→ Task requirements:
Below are some records; output exactly the lines from the line with "[[category.storage-team]]" to the line with "from the library.", both ends kept, and nothing more.

--- Extracted data ---

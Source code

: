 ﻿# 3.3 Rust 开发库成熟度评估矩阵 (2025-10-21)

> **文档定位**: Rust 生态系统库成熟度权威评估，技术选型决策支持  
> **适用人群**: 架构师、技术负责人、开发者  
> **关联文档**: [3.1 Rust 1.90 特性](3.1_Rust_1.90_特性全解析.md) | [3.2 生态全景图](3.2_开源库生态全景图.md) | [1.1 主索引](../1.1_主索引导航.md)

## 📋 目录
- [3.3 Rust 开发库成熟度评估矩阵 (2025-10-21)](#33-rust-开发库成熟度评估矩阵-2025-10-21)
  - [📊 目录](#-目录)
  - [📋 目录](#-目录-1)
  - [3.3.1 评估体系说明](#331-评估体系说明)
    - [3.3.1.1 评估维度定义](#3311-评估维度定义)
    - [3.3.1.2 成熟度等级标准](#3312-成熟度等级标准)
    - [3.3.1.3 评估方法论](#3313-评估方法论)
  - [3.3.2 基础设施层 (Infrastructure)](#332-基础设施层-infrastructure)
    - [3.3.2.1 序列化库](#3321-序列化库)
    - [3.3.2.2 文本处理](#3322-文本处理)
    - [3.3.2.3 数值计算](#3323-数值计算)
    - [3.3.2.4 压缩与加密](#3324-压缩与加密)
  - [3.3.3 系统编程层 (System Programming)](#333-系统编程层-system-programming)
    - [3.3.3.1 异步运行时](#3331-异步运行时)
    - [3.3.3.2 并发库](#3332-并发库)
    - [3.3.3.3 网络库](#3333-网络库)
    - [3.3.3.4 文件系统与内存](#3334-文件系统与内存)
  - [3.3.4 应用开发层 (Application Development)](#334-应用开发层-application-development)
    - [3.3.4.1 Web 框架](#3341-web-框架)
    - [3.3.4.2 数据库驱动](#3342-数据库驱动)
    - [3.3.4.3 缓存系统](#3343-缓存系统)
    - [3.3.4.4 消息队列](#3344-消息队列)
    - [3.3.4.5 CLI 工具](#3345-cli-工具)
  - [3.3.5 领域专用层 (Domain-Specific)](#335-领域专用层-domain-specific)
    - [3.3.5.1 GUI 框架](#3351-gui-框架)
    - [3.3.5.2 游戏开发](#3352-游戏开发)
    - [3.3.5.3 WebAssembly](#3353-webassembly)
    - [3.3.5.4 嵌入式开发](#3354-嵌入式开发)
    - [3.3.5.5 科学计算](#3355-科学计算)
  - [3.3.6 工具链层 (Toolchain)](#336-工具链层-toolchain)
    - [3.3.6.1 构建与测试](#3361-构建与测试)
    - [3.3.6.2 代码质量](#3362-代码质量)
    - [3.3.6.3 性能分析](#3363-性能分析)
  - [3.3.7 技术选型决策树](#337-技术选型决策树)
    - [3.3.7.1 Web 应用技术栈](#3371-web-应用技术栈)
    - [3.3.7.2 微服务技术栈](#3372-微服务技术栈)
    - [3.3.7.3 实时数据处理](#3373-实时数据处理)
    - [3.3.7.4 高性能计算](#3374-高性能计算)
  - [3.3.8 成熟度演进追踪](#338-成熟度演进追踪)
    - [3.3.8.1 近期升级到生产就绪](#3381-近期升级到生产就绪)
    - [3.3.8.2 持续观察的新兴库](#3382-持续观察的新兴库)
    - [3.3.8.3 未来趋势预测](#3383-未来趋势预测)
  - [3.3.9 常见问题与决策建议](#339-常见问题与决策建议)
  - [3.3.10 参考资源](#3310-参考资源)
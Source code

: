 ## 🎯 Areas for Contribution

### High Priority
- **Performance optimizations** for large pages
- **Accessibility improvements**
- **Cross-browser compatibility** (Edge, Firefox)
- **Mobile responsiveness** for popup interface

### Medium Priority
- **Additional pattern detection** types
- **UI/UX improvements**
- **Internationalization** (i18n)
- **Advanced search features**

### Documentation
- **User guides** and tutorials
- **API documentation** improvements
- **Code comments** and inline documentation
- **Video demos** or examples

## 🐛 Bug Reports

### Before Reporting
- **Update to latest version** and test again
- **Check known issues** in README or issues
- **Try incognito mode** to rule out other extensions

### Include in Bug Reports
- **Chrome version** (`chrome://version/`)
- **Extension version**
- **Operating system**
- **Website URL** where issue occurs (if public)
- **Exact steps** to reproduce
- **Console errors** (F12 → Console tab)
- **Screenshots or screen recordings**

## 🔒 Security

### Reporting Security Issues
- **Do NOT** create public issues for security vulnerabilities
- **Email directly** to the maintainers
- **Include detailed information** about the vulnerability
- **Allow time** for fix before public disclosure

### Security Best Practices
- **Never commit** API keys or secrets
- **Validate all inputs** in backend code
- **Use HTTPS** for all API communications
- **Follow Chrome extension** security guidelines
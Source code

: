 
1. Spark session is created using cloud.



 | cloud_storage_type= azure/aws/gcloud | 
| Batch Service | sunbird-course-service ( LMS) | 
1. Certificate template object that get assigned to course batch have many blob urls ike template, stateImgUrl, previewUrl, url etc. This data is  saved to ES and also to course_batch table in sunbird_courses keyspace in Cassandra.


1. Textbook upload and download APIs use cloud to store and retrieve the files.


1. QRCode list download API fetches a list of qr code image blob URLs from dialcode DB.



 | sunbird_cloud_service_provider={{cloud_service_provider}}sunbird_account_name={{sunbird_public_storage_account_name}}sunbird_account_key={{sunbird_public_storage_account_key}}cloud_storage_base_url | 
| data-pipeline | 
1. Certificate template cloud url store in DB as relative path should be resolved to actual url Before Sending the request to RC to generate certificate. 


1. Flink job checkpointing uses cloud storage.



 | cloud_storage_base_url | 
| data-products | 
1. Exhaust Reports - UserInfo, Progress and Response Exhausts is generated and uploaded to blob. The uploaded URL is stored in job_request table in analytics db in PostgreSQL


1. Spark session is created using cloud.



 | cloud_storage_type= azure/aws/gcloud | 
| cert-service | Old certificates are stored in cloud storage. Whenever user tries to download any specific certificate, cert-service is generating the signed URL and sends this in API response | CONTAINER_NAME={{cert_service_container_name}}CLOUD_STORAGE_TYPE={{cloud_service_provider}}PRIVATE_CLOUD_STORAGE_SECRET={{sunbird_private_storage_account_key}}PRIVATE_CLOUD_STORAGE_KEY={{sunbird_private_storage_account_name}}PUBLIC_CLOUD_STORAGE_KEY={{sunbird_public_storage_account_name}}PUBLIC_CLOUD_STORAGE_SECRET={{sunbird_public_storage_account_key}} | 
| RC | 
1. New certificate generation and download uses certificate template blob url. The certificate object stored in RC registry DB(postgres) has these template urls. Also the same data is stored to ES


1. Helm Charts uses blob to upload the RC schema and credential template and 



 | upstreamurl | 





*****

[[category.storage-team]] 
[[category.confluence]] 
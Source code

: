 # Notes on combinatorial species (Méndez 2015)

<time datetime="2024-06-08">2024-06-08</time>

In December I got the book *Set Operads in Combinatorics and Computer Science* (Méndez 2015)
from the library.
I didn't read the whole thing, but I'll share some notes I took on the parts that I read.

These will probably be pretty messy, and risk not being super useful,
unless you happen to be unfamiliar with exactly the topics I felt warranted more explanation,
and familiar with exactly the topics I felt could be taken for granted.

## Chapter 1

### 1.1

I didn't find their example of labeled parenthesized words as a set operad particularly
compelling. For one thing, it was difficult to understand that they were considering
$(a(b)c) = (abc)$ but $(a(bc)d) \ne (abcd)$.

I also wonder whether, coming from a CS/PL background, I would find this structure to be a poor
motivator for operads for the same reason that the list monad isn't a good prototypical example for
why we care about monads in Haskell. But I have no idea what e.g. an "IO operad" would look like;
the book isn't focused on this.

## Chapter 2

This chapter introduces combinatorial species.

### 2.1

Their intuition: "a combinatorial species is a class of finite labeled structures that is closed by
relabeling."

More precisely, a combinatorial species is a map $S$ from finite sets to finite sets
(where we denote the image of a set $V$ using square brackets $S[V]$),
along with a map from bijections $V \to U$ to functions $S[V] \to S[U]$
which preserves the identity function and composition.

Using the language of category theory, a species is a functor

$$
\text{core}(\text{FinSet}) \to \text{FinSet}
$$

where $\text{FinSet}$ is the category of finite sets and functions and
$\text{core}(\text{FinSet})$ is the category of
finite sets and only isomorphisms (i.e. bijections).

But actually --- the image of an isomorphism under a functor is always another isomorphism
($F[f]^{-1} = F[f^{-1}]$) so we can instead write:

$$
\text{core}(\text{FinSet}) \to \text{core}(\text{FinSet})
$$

---

→ Task solution:
[[category.storage-team]] 
[[category.confluence]] 
Source code

: # Notes on combinatorial species (Méndez 2015)

<time datetime="2024-06-08">2024-06-08</time>

In December I got the book *Set Operads in Combinatorics and Computer Science* (Méndez 2015)
from the library.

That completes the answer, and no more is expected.